平氏から皇太后を輩出し、名門の公卿となったのである。
となれば、一門の時忠も優遇されることになる。
久安2年(1146年)17歳で非蔵人、翌年に六位蔵人だった時忠は、妹が皇太后となった時には、従三位検非違使別当に就き、その年の内に権中納言となり、慶賀の儀式の公卿行列に加わるようになった。
後白河院の側近となった時忠は、清盛に続き、平大納言、平関白と称されるまで上り詰めるのである。
当時、その階層の者は、生涯をその階層で終えるのが通例だったから、奇跡のような出来事である。
因みに、平氏の栄華を讃えた「一門にあらざらん者は みな人 非人なるべし(平家にあらずんば人にあらず)」との台詞は、承安4年(1174年)正月、建春門院滋子のお蔭で従二位に叙せられた頃の時忠の弁である。
さて、時代を端折りすぎたが、時子を妻とした清盛は六波羅小松第に居を構えていた。この年久安3年(1147年)に清盛は、大事件を起こしている。
それは世の勢力を二分するきっかけとなった、世に名高い「祇園闘乱事件」で、平家一門の存続を揺るがす一大事の始まりであり、弟家盛との間で平氏の棟梁の座を争う原因ともなった。
時子の妹滋子が後白河院皇太后となる21年前で、近衛天皇の鳥羽院政の時代の出来事である。
その場所を歩くことにして、祇園の八坂神社に向かった。
その頃でいえば、東大路通の西楼門ではなく、神社の正面である南楼門から参詣したであろう。

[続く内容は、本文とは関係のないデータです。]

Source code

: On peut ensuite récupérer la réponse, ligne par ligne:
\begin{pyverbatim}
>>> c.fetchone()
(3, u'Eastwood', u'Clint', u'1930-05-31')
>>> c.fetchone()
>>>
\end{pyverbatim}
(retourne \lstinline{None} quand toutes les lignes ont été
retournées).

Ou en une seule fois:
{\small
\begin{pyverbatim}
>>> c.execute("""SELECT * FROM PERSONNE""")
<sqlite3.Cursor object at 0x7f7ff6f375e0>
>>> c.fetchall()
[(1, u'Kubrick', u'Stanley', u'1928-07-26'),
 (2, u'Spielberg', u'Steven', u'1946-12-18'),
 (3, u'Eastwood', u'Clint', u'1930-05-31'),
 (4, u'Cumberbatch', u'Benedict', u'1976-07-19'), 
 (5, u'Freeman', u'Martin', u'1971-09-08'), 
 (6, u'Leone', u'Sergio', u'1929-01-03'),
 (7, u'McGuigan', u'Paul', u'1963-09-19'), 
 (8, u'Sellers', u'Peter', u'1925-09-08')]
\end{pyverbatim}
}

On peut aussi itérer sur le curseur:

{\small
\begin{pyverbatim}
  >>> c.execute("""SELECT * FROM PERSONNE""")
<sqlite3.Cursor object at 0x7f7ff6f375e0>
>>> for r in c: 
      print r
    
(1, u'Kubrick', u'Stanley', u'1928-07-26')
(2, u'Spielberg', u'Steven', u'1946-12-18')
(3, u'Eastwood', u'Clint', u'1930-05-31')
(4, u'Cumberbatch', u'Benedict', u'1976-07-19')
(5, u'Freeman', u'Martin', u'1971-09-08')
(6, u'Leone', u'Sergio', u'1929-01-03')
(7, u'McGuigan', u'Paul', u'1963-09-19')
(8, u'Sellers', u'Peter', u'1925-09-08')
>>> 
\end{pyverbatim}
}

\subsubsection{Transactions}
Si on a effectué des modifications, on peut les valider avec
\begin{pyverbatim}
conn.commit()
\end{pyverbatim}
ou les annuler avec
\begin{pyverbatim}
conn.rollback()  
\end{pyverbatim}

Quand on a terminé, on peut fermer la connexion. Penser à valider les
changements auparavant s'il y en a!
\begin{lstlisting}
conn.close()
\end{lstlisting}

南楼門の東南に徒歩で5分とかからない所に、祇園女御乙前の館があり、その筋向いといってもよい所には西行庵があるので、立ち寄った。
西行(1118〜1190年)とは、教えを請う清盛の先輩で、良きライバルで友であった北面武士佐藤義清の出家後の名である。

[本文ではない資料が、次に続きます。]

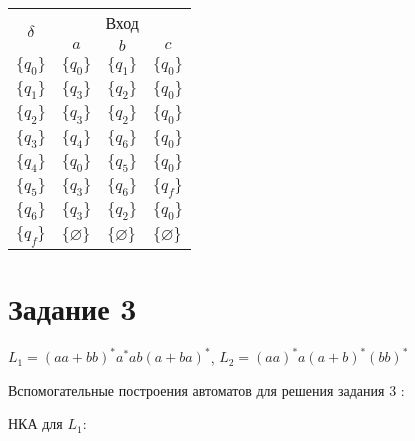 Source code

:\begin{enumerate}[label=(\roman{*})]
\begin{enumerate}
		\begin{center}
			\begin{tabular}{llll}
				\toprule
				\multicolumn{1}{c}{\multirow{2}{*}{\Large $\delta$}}
				& \multicolumn{3}{c}{Вход} \\
				\cmidrule(rl){2-4}
				& \multicolumn{1}{c}{$a$}
				& \multicolumn{1}{c}{$b$} 
				& \multicolumn{1}{c}{$c$} \\
				\midrule
				$\{q_0\}$       & $\{q_0\}$      		 & $\{q_1\}$     &$\{q_0\}$  \\
				$\{q_1\}$       & $\{q_3\}$    			 & $\{q_2\}$     &$\{q_0\}$ \\
				$\{q_2\}$       & $\{q_3\}$    			 & $\{q_2\}$     &$\{q_0\}$  \\
				$\{q_3\}$       & $\{q_4\}$    			 & $\{q_6\}$     &$\{q_0\}$  \\
				$\{q_4\}$       & $\{q_0\}$    			 & $\{q_5\}$     &$\{q_0\}$  \\
				$\{q_5\}$       & $\{q_3\}$    			 & $\{q_6\}$     &$\{q_f\}$  \\
				$\{q_6\}$       & $\{q_3\}$    			 & $\{q_2\}$     &$\{q_0\}$ \\
				$\{q_f\}$       & $\{\varnothing\}$    	 & $\{\varnothing\}$     &$\{\varnothing\}$  \\
				\bottomrule
			\end{tabular}
		\end{center}
		
	\end{enumerate}
\end{enumerate}

\newpage
\section*{Задание 3}
$L_1 = (aa + bb)^*a^*ab(a + ba)^*$, $L_2 = (aa)^*a(a + b)^*(bb)^*$
\newline
	
	Вспомогательные построения автоматов для решения задания 3 :
	\newline
	
	НКА для $L_1$:
	
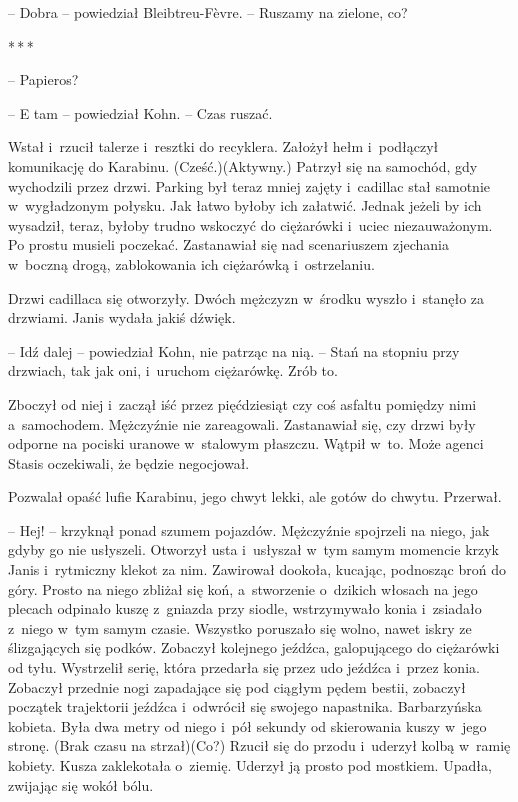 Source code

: \documentclass[oneside,polish,11pt,sfheadings]{mwbk}
\newcommand{\threeast}{\bigskip\par\centerline{*\,*\,*}\medskip\par}%
\begin{document}
-- Dobra -- powiedział Bleibtreu-Fèvre. -- Ruszamy na zielone, co?
  \threeast 

-- Papieros?

-- E tam -- powiedział Kohn. -- Czas ruszać.

Wstał i~rzucił talerze i~resztki do recyklera. Założył hełm i~podłączył
komunikację do Karabinu. (Cześć.)(Aktywny.) Patrzył się na samochód, gdy
wychodzili przez drzwi. Parking był teraz mniej zajęty i~cadillac stał
samotnie w~wygładzonym połysku. Jak łatwo byłoby ich załatwić. Jednak
jeżeli by ich wysadził, teraz, byłoby trudno wskoczyć do ciężarówki i~uciec niezauważonym. Po prostu musieli poczekać. Zastanawiał się nad
scenariuszem zjechania w~boczną drogą, zablokowania ich ciężarówką i~ostrzelaniu.

Drzwi cadillaca się otworzyły. Dwóch mężczyzn w~środku wyszło i~stanęło
za drzwiami. Janis wydała jakiś dźwięk.

-- Idź dalej -- powiedział Kohn, nie patrząc na nią. -- Stań na stopniu
przy drzwiach, tak jak oni, i~uruchom ciężarówkę. Zrób to.

Zboczył od niej i~zaczął iść przez pięćdziesiąt czy coś asfaltu pomiędzy
nimi a~samochodem. Mężczyźnie nie zareagowali. Zastanawiał się, czy
drzwi były odporne na pociski uranowe w~stalowym płaszczu. Wątpił w~to.
Może agenci Stasis oczekiwali, że będzie negocjował.

Pozwalał opaść lufie Karabinu, jego chwyt lekki, ale gotów do chwytu.
Przerwał.

-- Hej! -- krzyknął ponad szumem pojazdów. Mężczyźnie spojrzeli na niego,
jak gdyby go nie usłyszeli. Otworzył usta i~usłyszał w~tym samym
momencie krzyk Janis i~rytmiczny klekot za nim. Zawirował dookoła,
kucając, podnosząc broń do góry. Prosto na niego zbliżał się koń, a~stworzenie o~dzikich włosach na jego plecach odpinało kuszę z~gniazda
przy siodle, wstrzymywało konia i~zsiadało z~niego w~tym samym czasie.
Wszystko poruszało się wolno, nawet iskry ze ślizgających się podków.
Zobaczył kolejnego jeźdźca, galopującego do ciężarówki od tyłu.
Wystrzelił serię, która przedarła się przez udo jeźdźca i~przez konia.
Zobaczył przednie nogi zapadające się pod ciągłym pędem bestii, zobaczył
początek trajektorii jeźdźca i~odwrócił się swojego napastnika.
Barbarzyńska kobieta. Była dwa metry od niego i~pół sekundy od
skierowania kuszy w~jego stronę. (Brak czasu na strzał)(Co?) Rzucił się
do przodu i~uderzył kolbą w~ramię kobiety. Kusza zaklekotała o~ziemię.
Uderzył ją prosto pod mostkiem. Upadła, zwijając się wokół bólu.
\end{document}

清盛が最初の妻明子に贈る恋歌を清盛にかわって詠ったのも義清だった。
義清は友の死に思うところあって、保延6年(1140年)、23歳で出家し円位を名のり、のちに西行法師と称していた。全国行脚をし和歌を詠み、終焉の地としたところが西行庵である。
それらは現在のねねの道沿いで、円山音楽堂の前に祇園女御の供養等が建ち、音楽堂の南隣には茅葺の西行庵があった。

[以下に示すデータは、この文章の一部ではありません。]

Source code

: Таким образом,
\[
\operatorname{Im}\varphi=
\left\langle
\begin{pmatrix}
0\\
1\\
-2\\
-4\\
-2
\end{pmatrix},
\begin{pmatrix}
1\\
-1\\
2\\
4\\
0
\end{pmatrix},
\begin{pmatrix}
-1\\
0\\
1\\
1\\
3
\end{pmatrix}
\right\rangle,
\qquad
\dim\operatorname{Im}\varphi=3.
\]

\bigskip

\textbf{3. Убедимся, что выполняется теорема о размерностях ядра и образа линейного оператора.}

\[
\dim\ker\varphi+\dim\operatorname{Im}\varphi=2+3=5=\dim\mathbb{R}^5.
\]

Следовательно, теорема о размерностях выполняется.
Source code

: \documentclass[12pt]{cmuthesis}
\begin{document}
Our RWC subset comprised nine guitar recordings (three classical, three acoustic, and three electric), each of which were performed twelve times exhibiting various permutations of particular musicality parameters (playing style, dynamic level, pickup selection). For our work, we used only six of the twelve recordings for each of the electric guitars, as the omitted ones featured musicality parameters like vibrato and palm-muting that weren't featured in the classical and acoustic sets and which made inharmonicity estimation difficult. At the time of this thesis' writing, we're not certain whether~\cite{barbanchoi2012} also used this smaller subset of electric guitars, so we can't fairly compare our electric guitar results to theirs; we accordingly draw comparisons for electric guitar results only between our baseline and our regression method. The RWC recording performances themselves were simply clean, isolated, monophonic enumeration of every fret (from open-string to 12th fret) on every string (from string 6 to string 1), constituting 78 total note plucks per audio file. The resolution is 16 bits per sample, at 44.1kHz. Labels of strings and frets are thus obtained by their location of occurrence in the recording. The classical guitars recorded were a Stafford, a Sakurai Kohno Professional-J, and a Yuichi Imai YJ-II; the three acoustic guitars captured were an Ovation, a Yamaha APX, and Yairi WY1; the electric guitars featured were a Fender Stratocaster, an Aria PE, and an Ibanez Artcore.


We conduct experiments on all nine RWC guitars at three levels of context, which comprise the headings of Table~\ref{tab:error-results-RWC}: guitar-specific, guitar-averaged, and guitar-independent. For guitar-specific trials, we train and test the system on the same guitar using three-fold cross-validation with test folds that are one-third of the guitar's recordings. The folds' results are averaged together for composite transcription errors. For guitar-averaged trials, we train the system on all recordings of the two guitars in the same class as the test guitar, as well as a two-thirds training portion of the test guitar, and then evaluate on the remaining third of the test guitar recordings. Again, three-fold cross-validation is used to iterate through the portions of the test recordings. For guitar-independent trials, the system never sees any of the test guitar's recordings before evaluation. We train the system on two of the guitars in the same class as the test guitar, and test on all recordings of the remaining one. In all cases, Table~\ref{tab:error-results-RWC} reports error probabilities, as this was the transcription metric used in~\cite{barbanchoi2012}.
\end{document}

さてさて、引き返し茶屋中村楼の前を過ぎ。南楼門を潜る。
祇園社から八坂神社となる明治期に、どれぐらい様子が変わったのだろうか。
6月15日、祇園臨時祭の夜に、清盛は平氏一門繁栄の宿願成就を祈るべく、田楽を奉納しようと参詣している。
田楽法師らには平氏の郎党が護衛として同行していたが、祇園社の神官に武具の携行を咎められ、小競り合いとなった。
やがて、騒ぎは大きくなり、郎党達は矢を放ち大乱闘と発展した。境内は放たれた矢で負傷者も出、矢は神宝や神輿などを格納する宝殿にも突き刺さったという。
同月17日、公卿を引き連れた鳥羽法皇・崇徳上皇一行は比叡山延暦寺に参詣し、経緯を説明し事を治めようとしたが、26日に、延暦寺の所司明雲が院御所を訪れ、清盛一党に厳罰を下すよう法皇に訴えを起こした。
それに対して忠盛は、下手人7人の身柄を院庁に差し出す先手を打ち、法皇はこれを検非違使庁に引き渡していた。
ところが、それでは延暦寺は納得せず、28日、僧兵が日枝社・祇園社の神官とともに神輿を押し立てて、忠盛・清盛の配流を求めて強訴を起こしたのである。
徒党を組んだ僧兵らのわめき叫ぶ声は洛中に響き渡ったと伝える。
法皇は、源氏の軍兵を用いひとまず入京を阻止し、三日以内に道理に任せて裁決すると約束したため、僧兵らは一旦引き下がったらしい。
院政期、祇園社は比叡山延暦寺を本山とする末寺であった。白河法皇の三不如意にあるように、延暦寺の僧兵は神輿を担いで強訴する手におえないひとつであり、僧兵は祇園社に留まり、度々御所へ強訴していたという。
30日の夕方、白河北殿に藤原忠通・藤原頼長・源雅定・藤原伊通・藤原宗能・藤原顕頼・三条公教・徳大寺公能・花山院忠雅らの公卿が集まり、祇園闘乱についての議定が開かれたが、結論はでず、現場を検分する使者を出すという方針のみが決められた。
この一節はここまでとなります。